The invention is directed to a data exchange system, including a plurality of user terminals using a secret cipher.
The protection of data is playing an increasingly important part in modern data processing and communications systems. The quality of a system with respect to an adequate data protection is critically dependent upon the degree to which one succeeds in making access to the system possible only for authorized persons and, conversely, keeping unauthorized persons locked out with absolute certainty. A simple although not absolutely certain possibility for checking the access authorization to a system is, for example, to use passwords that are only known to the authorized user and that the user can change as often as he desires.

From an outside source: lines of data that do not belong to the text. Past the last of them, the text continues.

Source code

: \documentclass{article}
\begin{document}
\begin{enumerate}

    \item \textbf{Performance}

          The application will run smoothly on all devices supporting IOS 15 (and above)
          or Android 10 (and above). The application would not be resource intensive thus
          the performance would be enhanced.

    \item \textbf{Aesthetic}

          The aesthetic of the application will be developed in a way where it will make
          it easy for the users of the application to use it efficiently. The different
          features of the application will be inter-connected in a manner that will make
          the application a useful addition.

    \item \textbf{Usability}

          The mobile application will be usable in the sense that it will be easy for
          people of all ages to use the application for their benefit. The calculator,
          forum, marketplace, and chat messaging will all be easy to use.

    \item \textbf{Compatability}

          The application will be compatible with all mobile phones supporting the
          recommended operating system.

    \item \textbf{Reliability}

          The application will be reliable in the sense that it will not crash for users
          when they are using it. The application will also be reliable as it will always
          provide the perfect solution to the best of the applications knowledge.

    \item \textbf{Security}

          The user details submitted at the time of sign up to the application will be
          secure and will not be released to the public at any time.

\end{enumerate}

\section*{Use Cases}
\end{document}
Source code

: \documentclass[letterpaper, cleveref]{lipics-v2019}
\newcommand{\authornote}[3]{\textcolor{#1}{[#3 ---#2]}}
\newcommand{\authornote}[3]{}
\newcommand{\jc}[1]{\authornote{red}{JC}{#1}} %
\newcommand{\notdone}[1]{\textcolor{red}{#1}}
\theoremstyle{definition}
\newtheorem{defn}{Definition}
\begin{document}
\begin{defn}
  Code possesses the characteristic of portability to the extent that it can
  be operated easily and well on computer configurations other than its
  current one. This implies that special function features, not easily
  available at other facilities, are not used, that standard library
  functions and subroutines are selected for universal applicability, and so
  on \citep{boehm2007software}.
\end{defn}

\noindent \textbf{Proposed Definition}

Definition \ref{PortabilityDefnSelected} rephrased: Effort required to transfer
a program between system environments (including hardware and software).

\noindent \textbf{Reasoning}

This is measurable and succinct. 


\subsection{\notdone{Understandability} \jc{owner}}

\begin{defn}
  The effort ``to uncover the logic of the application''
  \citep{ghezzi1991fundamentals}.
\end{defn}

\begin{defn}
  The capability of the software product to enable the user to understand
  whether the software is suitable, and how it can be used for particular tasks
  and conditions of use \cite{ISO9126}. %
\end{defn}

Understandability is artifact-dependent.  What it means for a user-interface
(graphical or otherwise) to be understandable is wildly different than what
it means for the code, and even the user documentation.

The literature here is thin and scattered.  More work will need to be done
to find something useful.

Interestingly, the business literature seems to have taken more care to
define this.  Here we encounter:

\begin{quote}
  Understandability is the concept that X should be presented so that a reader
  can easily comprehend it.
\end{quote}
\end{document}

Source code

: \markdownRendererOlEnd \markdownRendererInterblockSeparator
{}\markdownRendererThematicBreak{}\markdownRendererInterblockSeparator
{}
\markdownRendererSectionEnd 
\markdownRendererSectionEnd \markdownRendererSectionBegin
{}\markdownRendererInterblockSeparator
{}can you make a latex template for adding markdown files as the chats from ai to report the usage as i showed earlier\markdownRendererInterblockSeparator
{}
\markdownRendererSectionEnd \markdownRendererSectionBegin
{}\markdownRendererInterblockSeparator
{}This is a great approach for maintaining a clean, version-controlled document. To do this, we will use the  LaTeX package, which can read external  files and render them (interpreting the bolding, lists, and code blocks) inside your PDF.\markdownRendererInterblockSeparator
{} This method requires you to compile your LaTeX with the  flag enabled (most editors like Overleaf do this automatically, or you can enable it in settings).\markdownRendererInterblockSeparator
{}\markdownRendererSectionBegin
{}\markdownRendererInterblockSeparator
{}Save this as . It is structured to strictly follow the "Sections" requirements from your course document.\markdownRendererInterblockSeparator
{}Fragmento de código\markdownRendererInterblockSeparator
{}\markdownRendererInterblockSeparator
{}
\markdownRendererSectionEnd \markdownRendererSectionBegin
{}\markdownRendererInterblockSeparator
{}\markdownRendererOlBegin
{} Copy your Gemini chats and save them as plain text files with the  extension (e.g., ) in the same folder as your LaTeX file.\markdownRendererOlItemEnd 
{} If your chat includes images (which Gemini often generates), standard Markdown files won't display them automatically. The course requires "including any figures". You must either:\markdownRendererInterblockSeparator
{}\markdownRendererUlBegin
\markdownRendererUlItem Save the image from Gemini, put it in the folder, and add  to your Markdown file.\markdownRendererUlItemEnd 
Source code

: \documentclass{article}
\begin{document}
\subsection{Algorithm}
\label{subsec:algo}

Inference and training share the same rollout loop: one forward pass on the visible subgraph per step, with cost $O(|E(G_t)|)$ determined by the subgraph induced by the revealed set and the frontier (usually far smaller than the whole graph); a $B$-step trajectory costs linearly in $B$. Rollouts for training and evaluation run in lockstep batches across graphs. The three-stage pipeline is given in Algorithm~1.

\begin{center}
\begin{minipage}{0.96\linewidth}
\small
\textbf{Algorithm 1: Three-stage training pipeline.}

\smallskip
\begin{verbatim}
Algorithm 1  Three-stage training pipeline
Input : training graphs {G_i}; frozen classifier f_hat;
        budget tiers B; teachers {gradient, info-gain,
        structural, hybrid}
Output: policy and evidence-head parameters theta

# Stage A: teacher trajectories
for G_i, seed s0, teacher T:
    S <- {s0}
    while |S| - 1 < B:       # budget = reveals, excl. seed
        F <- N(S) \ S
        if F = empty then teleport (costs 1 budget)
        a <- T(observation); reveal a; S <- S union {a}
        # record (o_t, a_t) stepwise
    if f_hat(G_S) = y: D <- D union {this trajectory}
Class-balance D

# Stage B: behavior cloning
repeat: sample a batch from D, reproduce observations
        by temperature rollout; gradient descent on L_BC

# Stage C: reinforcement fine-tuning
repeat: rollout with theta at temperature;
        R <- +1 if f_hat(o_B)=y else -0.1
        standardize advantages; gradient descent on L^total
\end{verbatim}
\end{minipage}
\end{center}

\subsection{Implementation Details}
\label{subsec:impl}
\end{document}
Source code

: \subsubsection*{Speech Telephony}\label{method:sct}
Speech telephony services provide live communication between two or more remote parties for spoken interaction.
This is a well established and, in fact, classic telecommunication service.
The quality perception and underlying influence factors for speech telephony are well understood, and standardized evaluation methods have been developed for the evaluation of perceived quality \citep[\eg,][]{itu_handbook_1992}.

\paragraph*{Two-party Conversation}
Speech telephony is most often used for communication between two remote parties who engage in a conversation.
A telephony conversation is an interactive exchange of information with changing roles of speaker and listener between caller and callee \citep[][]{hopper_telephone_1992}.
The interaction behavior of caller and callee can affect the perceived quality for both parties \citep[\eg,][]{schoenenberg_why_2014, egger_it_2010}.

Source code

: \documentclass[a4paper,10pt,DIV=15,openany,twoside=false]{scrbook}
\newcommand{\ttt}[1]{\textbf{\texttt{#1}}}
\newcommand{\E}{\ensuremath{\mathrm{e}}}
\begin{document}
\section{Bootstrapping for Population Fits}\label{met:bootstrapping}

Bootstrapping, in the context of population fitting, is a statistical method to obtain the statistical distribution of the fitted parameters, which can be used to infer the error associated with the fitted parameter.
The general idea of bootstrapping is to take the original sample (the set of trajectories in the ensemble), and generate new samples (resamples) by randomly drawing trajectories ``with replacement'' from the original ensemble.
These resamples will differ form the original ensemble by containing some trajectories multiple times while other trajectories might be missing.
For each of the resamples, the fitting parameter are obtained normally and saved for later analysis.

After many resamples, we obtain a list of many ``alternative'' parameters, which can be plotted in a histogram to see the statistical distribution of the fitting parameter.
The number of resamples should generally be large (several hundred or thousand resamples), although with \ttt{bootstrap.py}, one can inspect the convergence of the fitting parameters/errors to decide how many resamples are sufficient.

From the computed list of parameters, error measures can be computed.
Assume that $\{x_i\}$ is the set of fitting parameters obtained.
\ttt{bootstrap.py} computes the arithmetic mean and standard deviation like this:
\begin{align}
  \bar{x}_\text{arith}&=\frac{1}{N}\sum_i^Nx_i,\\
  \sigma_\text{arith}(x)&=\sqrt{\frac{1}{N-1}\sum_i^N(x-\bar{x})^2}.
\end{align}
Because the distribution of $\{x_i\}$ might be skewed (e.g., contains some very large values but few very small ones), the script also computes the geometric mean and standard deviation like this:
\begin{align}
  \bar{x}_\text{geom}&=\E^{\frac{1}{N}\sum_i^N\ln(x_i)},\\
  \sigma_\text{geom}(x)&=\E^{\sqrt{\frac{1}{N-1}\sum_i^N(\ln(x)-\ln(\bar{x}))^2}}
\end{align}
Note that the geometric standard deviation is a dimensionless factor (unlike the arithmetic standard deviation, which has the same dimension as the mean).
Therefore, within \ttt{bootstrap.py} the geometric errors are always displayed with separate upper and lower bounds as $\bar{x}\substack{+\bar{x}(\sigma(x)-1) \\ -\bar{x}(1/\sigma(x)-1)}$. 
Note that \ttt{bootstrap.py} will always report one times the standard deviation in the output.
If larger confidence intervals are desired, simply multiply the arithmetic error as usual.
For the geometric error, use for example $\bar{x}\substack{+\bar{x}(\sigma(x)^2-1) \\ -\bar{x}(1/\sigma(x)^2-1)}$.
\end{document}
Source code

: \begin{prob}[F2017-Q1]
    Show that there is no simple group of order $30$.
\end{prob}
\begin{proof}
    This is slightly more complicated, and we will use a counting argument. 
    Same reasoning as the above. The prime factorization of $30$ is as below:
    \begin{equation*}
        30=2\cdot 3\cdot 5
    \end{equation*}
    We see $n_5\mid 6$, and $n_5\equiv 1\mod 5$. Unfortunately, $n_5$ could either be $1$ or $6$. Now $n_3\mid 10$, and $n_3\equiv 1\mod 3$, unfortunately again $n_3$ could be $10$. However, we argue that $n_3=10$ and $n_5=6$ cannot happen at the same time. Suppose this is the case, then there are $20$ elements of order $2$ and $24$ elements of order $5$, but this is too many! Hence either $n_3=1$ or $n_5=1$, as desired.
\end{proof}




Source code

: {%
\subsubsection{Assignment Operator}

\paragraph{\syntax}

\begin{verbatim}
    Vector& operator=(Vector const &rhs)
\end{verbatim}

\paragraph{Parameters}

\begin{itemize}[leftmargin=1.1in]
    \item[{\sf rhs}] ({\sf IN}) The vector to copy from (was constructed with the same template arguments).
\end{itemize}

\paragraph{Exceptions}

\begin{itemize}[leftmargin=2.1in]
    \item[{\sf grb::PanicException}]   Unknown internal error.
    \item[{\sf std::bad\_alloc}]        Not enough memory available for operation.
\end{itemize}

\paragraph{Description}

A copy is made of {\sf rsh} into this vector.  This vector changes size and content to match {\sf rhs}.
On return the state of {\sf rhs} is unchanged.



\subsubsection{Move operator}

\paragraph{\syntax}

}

Since there is the risk given passwords that unauthorized persons will find them out or hear them, additional protection measures are indispensible. One of these measures, for example, is the encoding and decoding of the transmitted information, a measure that is realizable in data processing systems, among other things, with the assistance of a chip card. With the increasing involvement of the chip card in data processing systems, however, an additional security risk again arises because chip cards can be relatively easily lost. Care must therefore be absolutely exercised to see that the chip card is protected against potential misuse in all instances when lost. The chip card is therefore designed such that the data stored in a protected chip card can only be accessed when the user previously inputs an identifier that is only stored in the chip card, for example, a personal identification number, referred to as a PIN.
A further security barrier can be erected with the assistance of the authentication of the chip card to the system. This authentication prevents an arbitrary subscriber from being authorized to access secret information in the system. A critical precondition for the authentication is a personal feature of the subscriber that cannot be copied. This non-copyable feature of the subscriber is achieved with the assistance of a secret cipher for the encoding and decoding that is known to the two partners, i.e., to the chip card on the one hand and to the system on the other hand, being known, namely, only to these two partners.
In a POS banking system on a chip card basis, it is assumed, for example, that secret data in the cashier terminal are stored in a separate security module, for example, in what is referred to as a security chip card. Given the employment of a symmetrical encoding algorithm, the same, secret terminal cipher must exist in all terminals. This cipher is required in order to calculate a common communication cipher from the card identification number of a customer card. The existence of a universal, secret cipher in the security module or, respectively, in the security chip card of every POS terminal of an overall system, however, is an extremely critical point and, so to speak, the vulnerable location of the system. A number of protective measures have therefore already been considered that make it more difficult to obtain knowledge of a secret, global cipher. According to a first protective measure, a single secret, global cipher K is replaced by a series of n different global ciphers Kl, Kn and, correspondingly, there are different terminal types. Should this cipher potentially become known, thus, the entire system is not jeopardized. However, a customer card must also contain n different ciphers KKl, ..., KKn of which respectively only one is valid at a specific terminal. A second protective measure likewise provides a plurality of ciphers Kl, ..., Kn that are cyclically changed at certain time intervals. For example, a plurality of terminal ciphers Klp, ..., Knp are valid in a certain time phase p. The appertaining customer ciphers KKlp, ..., KKnp, of course, must then be present in a customer chip card.